- _Work item_
Look through the data that follows and copy each line with the string "begin".

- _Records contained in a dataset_
---*---
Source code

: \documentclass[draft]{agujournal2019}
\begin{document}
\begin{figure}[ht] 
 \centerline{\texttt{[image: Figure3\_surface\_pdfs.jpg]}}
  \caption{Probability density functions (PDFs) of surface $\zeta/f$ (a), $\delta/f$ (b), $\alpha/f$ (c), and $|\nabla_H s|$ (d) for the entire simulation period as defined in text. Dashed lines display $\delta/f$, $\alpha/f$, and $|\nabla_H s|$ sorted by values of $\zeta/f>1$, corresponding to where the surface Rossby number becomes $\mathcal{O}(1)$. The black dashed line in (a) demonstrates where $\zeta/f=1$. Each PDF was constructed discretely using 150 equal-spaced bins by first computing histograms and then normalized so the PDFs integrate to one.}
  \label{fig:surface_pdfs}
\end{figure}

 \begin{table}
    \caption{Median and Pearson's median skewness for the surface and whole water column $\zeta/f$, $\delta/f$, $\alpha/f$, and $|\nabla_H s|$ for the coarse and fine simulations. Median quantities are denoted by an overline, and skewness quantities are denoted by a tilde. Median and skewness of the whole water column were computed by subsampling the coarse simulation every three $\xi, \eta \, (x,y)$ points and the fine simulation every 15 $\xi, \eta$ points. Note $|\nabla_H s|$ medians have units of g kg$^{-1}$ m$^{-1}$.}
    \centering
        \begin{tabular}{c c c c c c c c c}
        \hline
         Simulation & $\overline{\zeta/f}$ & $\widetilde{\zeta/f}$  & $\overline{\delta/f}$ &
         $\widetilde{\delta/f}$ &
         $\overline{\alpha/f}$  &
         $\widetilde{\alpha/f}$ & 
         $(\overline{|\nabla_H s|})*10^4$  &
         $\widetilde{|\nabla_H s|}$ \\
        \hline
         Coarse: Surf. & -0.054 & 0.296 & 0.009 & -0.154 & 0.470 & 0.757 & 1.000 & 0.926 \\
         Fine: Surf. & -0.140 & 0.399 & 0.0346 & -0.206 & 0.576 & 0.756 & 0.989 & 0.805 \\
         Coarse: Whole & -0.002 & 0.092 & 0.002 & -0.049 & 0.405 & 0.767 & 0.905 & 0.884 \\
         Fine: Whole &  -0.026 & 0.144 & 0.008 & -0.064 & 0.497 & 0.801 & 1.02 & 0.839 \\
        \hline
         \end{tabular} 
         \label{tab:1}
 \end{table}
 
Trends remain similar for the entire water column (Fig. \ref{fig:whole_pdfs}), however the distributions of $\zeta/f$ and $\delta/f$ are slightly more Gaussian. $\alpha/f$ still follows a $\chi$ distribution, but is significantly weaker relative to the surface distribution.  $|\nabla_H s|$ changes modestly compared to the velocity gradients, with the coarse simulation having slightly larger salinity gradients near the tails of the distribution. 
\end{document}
---*---
- _Reply_
\begin{document}
\begin{figure}[ht] 
 \begin{table}
        \begin{tabular}{c c c c c c c c c}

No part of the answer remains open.